The Neighbor - Lisa Gardner [108]
What, oh what, was my husband doing all those long nights?
Three values filled the screen. I already knew what they were before I ever entered the URLs into the web browser: Drudge Report, USA Today, and the New York Times.
My husband held his secrets well.
The next day during free period, Ethan was already waiting for me in the computer lab.
“Did it work?” he asked me.
I didn’t know what to say.
“Well?” he said impatiently. “Did you find out what your husband is doing online or not?”
I stared at my star pupil.
He remained matter-of-fact. “Sixth-graders aren’t that Internet savvy,” he said. “I mean, I was, but you don’t have a single me in your class, meaning you have nothing to worry about. That leaves your job, but I hack into the school’s computer all the time, and there’s nothing interesting going on here—”
“Ethan!”
He shrugged. “So the last possibility is that you’re worried about something at home. Ree is only four, so it can’t be her. That leaves your husband.”
I sat down. It seemed better than standing.
“Is it porn?” Ethan asked with his guileless blue eyes. “Or is he gambling away your life savings?”
“I don’t know,” I said at last.
“You didn’t run Pasco?”
“I did. It returned only three URLs, the same three I’ve seen before.”

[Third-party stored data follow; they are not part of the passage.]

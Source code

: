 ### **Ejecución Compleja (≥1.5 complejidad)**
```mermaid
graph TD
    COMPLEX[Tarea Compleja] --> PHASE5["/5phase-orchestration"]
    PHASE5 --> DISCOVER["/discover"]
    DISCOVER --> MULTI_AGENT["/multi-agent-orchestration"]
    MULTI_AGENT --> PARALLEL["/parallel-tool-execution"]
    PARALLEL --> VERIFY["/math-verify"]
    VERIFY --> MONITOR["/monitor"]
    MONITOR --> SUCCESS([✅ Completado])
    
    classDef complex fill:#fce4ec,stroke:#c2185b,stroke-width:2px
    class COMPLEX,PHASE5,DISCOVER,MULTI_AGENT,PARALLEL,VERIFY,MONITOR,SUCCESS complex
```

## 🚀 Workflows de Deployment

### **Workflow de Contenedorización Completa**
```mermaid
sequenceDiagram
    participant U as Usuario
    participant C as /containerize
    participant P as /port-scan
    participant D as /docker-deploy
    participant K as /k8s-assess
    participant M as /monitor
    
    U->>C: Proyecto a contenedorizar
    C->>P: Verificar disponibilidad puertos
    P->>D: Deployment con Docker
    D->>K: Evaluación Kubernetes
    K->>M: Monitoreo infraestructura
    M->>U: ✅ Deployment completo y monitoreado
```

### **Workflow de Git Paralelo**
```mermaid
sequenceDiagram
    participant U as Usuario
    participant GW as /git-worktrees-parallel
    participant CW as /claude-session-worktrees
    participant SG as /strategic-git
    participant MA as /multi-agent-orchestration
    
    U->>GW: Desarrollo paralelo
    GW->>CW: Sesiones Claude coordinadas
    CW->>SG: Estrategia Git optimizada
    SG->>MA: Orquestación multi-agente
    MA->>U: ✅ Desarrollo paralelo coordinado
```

Ethan sat upright. “Really?”
“Really.”
“Wow, gotta be a shredder. I’ve only ever heard about them. That’s cool!”
“A shredder is a good thing?”
“It is if you’re trying to cover your tracks. A shredder, or scrubber software, is like a rake, clearing all the cache file footprints left behind you.”
“It’s deleting things the lazy computer wouldn’t otherwise delete?”
“Nope. Shredders are lazy, too. They’re automatically clearing the cache file so you don’t have to remember to do it manually. So a user can go all sorts of places, then ‘shred’ the evidence. But since a lack of browser history is also a red flag, your husband is attempting to be clever by rebuilding a fake Internet trail. Fortunately for us, he’s not that good at faking it.”
I didn’t say a word.
“Here’s the cool part, though—shredders aren’t foolproof.”
“Okay,” I managed.
“Every time you click on an Internet page, a computer is creating so many temp files there’s no way the shredder can get them all. Plus, the shredder is still only messing with the directory. So the files are still there, we just have to find them.”
“How?”
“Better tool. Pasco is over-the-counter. Now you want prescription-strength meds.”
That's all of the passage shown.